▶ Work instructions: Among the lines of the material, copy those that hold the string "processingOptions".
*** Begin section ***
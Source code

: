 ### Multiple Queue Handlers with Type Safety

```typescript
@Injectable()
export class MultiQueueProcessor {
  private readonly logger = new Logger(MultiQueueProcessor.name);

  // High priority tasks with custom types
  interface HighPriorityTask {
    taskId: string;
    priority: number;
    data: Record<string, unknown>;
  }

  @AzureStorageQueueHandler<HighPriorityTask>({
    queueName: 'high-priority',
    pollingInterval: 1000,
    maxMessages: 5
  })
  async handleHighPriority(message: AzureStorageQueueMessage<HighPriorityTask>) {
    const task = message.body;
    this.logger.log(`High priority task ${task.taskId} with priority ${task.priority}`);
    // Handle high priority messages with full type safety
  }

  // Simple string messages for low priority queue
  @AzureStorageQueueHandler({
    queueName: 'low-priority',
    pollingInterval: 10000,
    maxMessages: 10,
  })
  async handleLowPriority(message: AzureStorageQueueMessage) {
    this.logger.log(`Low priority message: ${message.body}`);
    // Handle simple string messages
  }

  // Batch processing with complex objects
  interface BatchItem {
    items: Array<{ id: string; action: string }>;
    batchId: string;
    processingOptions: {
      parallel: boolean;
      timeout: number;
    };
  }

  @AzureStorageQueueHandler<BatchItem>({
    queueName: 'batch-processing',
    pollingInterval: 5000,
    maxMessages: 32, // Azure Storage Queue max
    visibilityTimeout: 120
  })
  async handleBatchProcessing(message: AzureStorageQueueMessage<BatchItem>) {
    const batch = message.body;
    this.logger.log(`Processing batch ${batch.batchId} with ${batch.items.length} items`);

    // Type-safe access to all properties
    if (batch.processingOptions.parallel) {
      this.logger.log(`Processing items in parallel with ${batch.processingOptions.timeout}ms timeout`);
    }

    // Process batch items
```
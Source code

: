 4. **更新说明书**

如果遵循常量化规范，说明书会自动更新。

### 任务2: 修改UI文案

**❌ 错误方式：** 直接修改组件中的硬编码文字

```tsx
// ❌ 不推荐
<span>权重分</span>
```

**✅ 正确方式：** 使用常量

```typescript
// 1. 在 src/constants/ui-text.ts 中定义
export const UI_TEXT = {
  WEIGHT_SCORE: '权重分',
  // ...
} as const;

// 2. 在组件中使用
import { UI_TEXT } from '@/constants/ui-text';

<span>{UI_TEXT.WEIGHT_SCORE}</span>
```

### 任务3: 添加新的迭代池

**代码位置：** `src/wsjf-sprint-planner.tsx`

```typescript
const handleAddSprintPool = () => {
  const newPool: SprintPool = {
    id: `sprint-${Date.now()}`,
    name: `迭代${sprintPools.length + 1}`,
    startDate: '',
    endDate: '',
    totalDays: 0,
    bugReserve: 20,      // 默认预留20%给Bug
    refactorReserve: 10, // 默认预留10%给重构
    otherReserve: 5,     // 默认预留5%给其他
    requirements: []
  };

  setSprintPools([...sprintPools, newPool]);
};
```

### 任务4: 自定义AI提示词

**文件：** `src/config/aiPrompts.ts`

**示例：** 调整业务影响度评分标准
*** End section ***
▶ Expected output:
    processingOptions: {
    if (batch.processingOptions.parallel) {
      this.logger.log(`Processing items in parallel with ${batch.processingOptions.timeout}ms timeout`);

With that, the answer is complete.